[WHAT IS EXPECTED] Images should be omitted while the rest of the data is duplicated exactly.

[DATA FOR THIS EXERCISE]
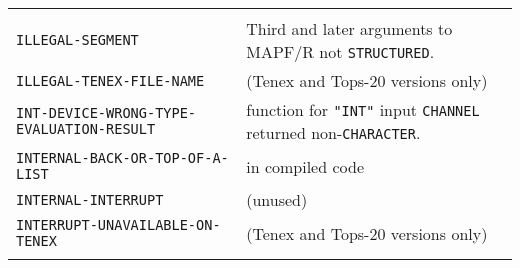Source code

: \documentclass[a4paper]{scrbook}
\begin{document}
\begin{longtable}[]{@{}ll@{}}
\begin{minipage}[t]{0.36\columnwidth}
\strut
\end{minipage}\tabularnewline
\begin{minipage}[t]{0.58\columnwidth}\raggedright\strut
\texttt{ILLEGAL-SEGMENT}\strut
\end{minipage} & \begin{minipage}[t]{0.36\columnwidth}\raggedright\strut
Third and later arguments to MAPF/R not \texttt{STRUCTURED}.\strut
\end{minipage}\tabularnewline
\begin{minipage}[t]{0.58\columnwidth}\raggedright\strut
\texttt{ILLEGAL-TENEX-FILE-NAME}\strut
\end{minipage} & \begin{minipage}[t]{0.36\columnwidth}\raggedright\strut
(Tenex and Tops-20 versions only)\strut
\end{minipage}\tabularnewline
\begin{minipage}[t]{0.58\columnwidth}\raggedright\strut
\texttt{INT-DEVICE-WRONG-TYPE-EVALUATION-RESULT}\strut
\end{minipage} & \begin{minipage}[t]{0.36\columnwidth}\raggedright\strut
function for \texttt{"INT"} input \texttt{CHANNEL} returned non-\texttt{CHARACTER}.\strut
\end{minipage}\tabularnewline
\begin{minipage}[t]{0.58\columnwidth}\raggedright\strut
\texttt{INTERNAL-BACK-OR-TOP-OF-A-LIST}\strut
\end{minipage} & \begin{minipage}[t]{0.36\columnwidth}\raggedright\strut
in compiled code\strut
\end{minipage}\tabularnewline
\begin{minipage}[t]{0.58\columnwidth}\raggedright\strut
\texttt{INTERNAL-INTERRUPT}\strut
\end{minipage} & \begin{minipage}[t]{0.36\columnwidth}\raggedright\strut
(unused)\strut
\end{minipage}\tabularnewline
\begin{minipage}[t]{0.58\columnwidth}\raggedright\strut
\texttt{INTERRUPT-UNAVAILABLE-ON-TENEX}\strut
\end{minipage} & \begin{minipage}[t]{0.36\columnwidth}\raggedright\strut
(Tenex and Tops-20 versions only)\strut
\end{minipage}\tabularnewline
\begin{minipage}[t]{0.58\columnwidth}\raggedright\strut

\end{minipage}
\end{longtable}
\end{document}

[EXERCISE SOLUTION]
Source code

: \documentclass[a4paper]{scrbook}
\begin{document}
\begin{longtable}[]{@{}ll@{}}
\begin{minipage}[t]{0.36\columnwidth}
\strut
\end{minipage}\tabularnewline
\begin{minipage}[t]{0.58\columnwidth}\raggedright\strut
\texttt{ILLEGAL-SEGMENT}\strut
\end{minipage} & \begin{minipage}[t]{0.36\columnwidth}\raggedright\strut
Third and later arguments to MAPF/R not \texttt{STRUCTURED}.\strut
\end{minipage}\tabularnewline
\begin{minipage}[t]{0.58\columnwidth}\raggedright\strut
\texttt{ILLEGAL-TENEX-FILE-NAME}\strut
\end{minipage} & \begin{minipage}[t]{0.36\columnwidth}\raggedright\strut
(Tenex and Tops-20 versions only)\strut
\end{minipage}\tabularnewline
\begin{minipage}[t]{0.58\columnwidth}\raggedright\strut
\texttt{INT-DEVICE-WRONG-TYPE-EVALUATION-RESULT}\strut
\end{minipage} & \begin{minipage}[t]{0.36\columnwidth}\raggedright\strut
function for \texttt{"INT"} input \texttt{CHANNEL} returned non-\texttt{CHARACTER}.\strut
\end{minipage}\tabularnewline
\begin{minipage}[t]{0.58\columnwidth}\raggedright\strut
\texttt{INTERNAL-BACK-OR-TOP-OF-A-LIST}\strut
\end{minipage} & \begin{minipage}[t]{0.36\columnwidth}\raggedright\strut
in compiled code\strut
\end{minipage}\tabularnewline
\begin{minipage}[t]{0.58\columnwidth}\raggedright\strut
\texttt{INTERNAL-INTERRUPT}\strut
\end{minipage} & \begin{minipage}[t]{0.36\columnwidth}\raggedright\strut
(unused)\strut
\end{minipage}\tabularnewline
\begin{minipage}[t]{0.58\columnwidth}\raggedright\strut
\texttt{INTERRUPT-UNAVAILABLE-ON-TENEX}\strut
\end{minipage} & \begin{minipage}[t]{0.36\columnwidth}\raggedright\strut
(Tenex and Tops-20 versions only)\strut
\end{minipage}\tabularnewline
\begin{minipage}[t]{0.58\columnwidth}\raggedright\strut

\end{minipage}
\end{longtable}
\end{document}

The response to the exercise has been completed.